L’épilepsie est une maladie neurologique qui affecte les femmes et les choix qu’elles peuvent faire, dans de multiples secteurs de leur vie. En effet, cette maladie est porteuse de nombreux préjugés qui résistent à l’avancée des connaissances scientifiques et techniques. Au nombre de ceux-ci, la grossesse des femmes épileptiques pose encore de nombreuses questions.
On estime qu’en France, environ 100000 femmes en âge de procréer (1 femme sur 200) sont atteintes d’épilepsie (Elefant et al, 2007).
Parmi celles-ci, nombreuses sont celles qui souhaitant avoir des enfants, se posent néanmoins beaucoup de questions :
Quel est le risque de transmission de la maladie à mon enfant ?
Quel est le risque d’aggravation de la maladie au cours de la grossesse ?
Quel est l’impact de la maladie et des médicaments sur le développement de mon enfant ?
Qu’en est-il de l’allaitement ?

Chez les femmes en âge de procréer, la maladie épileptique et l’utilisation des médicaments antiépileptiques imposent quelques précautions, tant pour la contraception qu’en ce qui concerne la préparation et le déroulement d’une grossesse.
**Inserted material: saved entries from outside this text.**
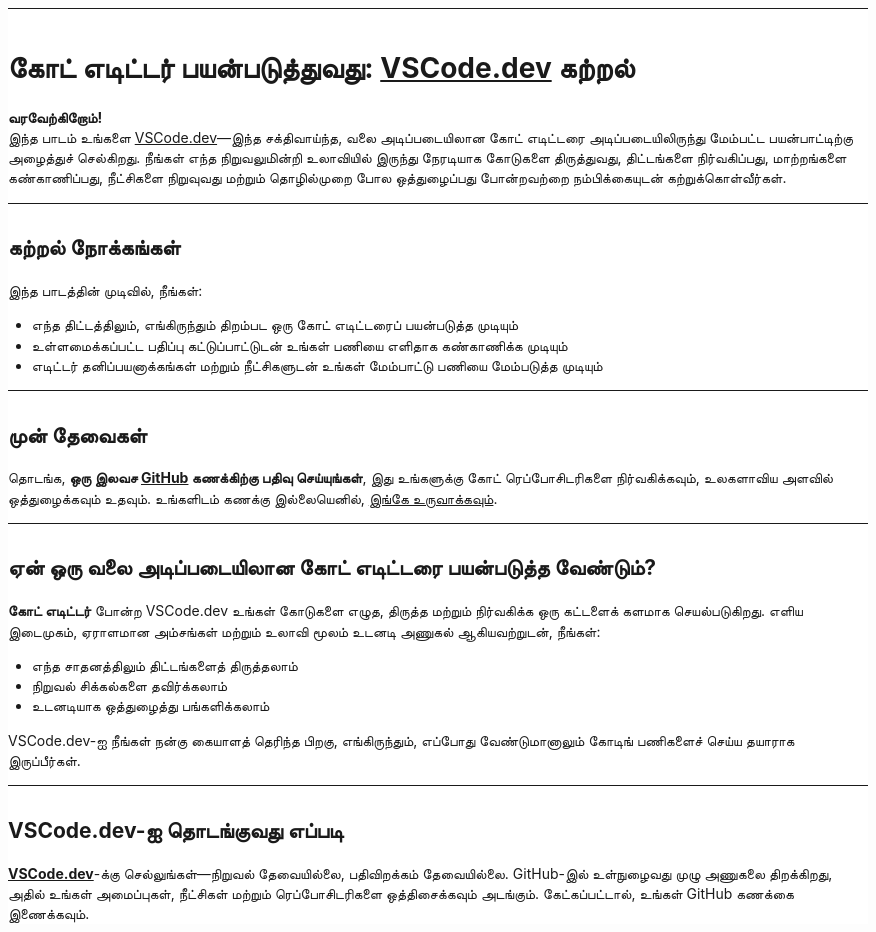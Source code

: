 
***

# கோட் எடிட்டர் பயன்படுத்துவது: [VSCode.dev](https://vscode.dev) கற்றல்

**வரவேற்கிறோம்!**  
இந்த பாடம் உங்களை [VSCode.dev](https://vscode.dev)—இந்த சக்திவாய்ந்த, வலை அடிப்படையிலான கோட் எடிட்டரை அடிப்படையிலிருந்து மேம்பட்ட பயன்பாட்டிற்கு அழைத்துச் செல்கிறது. நீங்கள் எந்த நிறுவலுமின்றி உலாவியில் இருந்து நேரடியாக கோடுகளை திருத்துவது, திட்டங்களை நிர்வகிப்பது, மாற்றங்களை கண்காணிப்பது, நீட்சிகளை நிறுவுவது மற்றும் தொழில்முறை போல ஒத்துழைப்பது போன்றவற்றை நம்பிக்கையுடன் கற்றுக்கொள்வீர்கள்.

***

## கற்றல் நோக்கங்கள்

இந்த பாடத்தின் முடிவில், நீங்கள்:

- எந்த திட்டத்திலும், எங்கிருந்தும் திறம்பட ஒரு கோட் எடிட்டரைப் பயன்படுத்த முடியும்
- உள்ளமைக்கப்பட்ட பதிப்பு கட்டுப்பாட்டுடன் உங்கள் பணியை எளிதாக கண்காணிக்க முடியும்
- எடிட்டர் தனிப்பயனாக்கங்கள் மற்றும் நீட்சிகளுடன் உங்கள் மேம்பாட்டு பணியை மேம்படுத்த முடியும்

***

## முன் தேவைகள்

தொடங்க, **ஒரு இலவச [GitHub](https://github.com) கணக்கிற்கு பதிவு செய்யுங்கள்**, இது உங்களுக்கு கோட் ரெப்போசிடரிகளை நிர்வகிக்கவும், உலகளாவிய அளவில் ஒத்துழைக்கவும் உதவும். உங்களிடம் கணக்கு இல்லையெனில், [இங்கே உருவாக்கவும்](https://github.com/).

***

## ஏன் ஒரு வலை அடிப்படையிலான கோட் எடிட்டரை பயன்படுத்த வேண்டும்?

**கோட் எடிட்டர்** போன்ற VSCode.dev உங்கள் கோடுகளை எழுத, திருத்த மற்றும் நிர்வகிக்க ஒரு கட்டளைக் களமாக செயல்படுகிறது. எளிய இடைமுகம், ஏராளமான அம்சங்கள் மற்றும் உலாவி மூலம் உடனடி அணுகல் ஆகியவற்றுடன், நீங்கள்:

- எந்த சாதனத்திலும் திட்டங்களைத் திருத்தலாம்
- நிறுவல் சிக்கல்களை தவிர்க்கலாம்
- உடனடியாக ஒத்துழைத்து பங்களிக்கலாம்

VSCode.dev-ஐ நீங்கள் நன்கு கையாளத் தெரிந்த பிறகு, எங்கிருந்தும், எப்போது வேண்டுமானாலும் கோடிங் பணிகளைச் செய்ய தயாராக இருப்பீர்கள்.

***

## VSCode.dev-ஐ தொடங்குவது எப்படி

**[VSCode.dev](https://vscode.dev)**-க்கு செல்லுங்கள்—நிறுவல் தேவையில்லை, பதிவிறக்கம் தேவையில்லை. GitHub-இல் உள்நுழைவது முழு அணுகலை திறக்கிறது, அதில் உங்கள் அமைப்புகள், நீட்சிகள் மற்றும் ரெப்போசிடரிகளை ஒத்திசைக்கவும் அடங்கும். கேட்கப்பட்டால், உங்கள் GitHub கணக்கை இணைக்கவும்.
La prise en charge des femmes atteintes d’épilepsie pendant leur grossesse constitue un volet spécifique tant du travail du neurologue-épileptologue que de celui du gynécologue-obstétricien (ou sage-femme) et du pédiatre. Elle nécessite une collaboration sans faille entre les praticiens impliqués et la patiente.
Bien que ces grossesses soient considérées à risque par le corps médical, la grande majorité d’entre elles (90 à 95%) se déroulent sans aucun problème.

La grossesse constitue un projet que les futurs parents doivent prévoir bien en amont de la phase de conception, de façon à préparer toutes les étapes thérapeutiques nécessaires à la mère et à l’enfant en collaboration avec les médecins.

L’accouchement ne présente, en règle générale, aucun risque particulier pour la mère ou l’enfant. Le choix de l’allaitement doit être fait en fonction de l’importance de l’épilepsie de la mère et du type de traitement en cours. Il s’agit d’une décision personnelle.

Pour conclure, les jeunes femmes épileptiques doivent absolument être encouragées à poursuivre un projet parental lorsqu’elles le souhaitent, car la probabilité de mettre au monde un enfant en bonne santé est très élevée.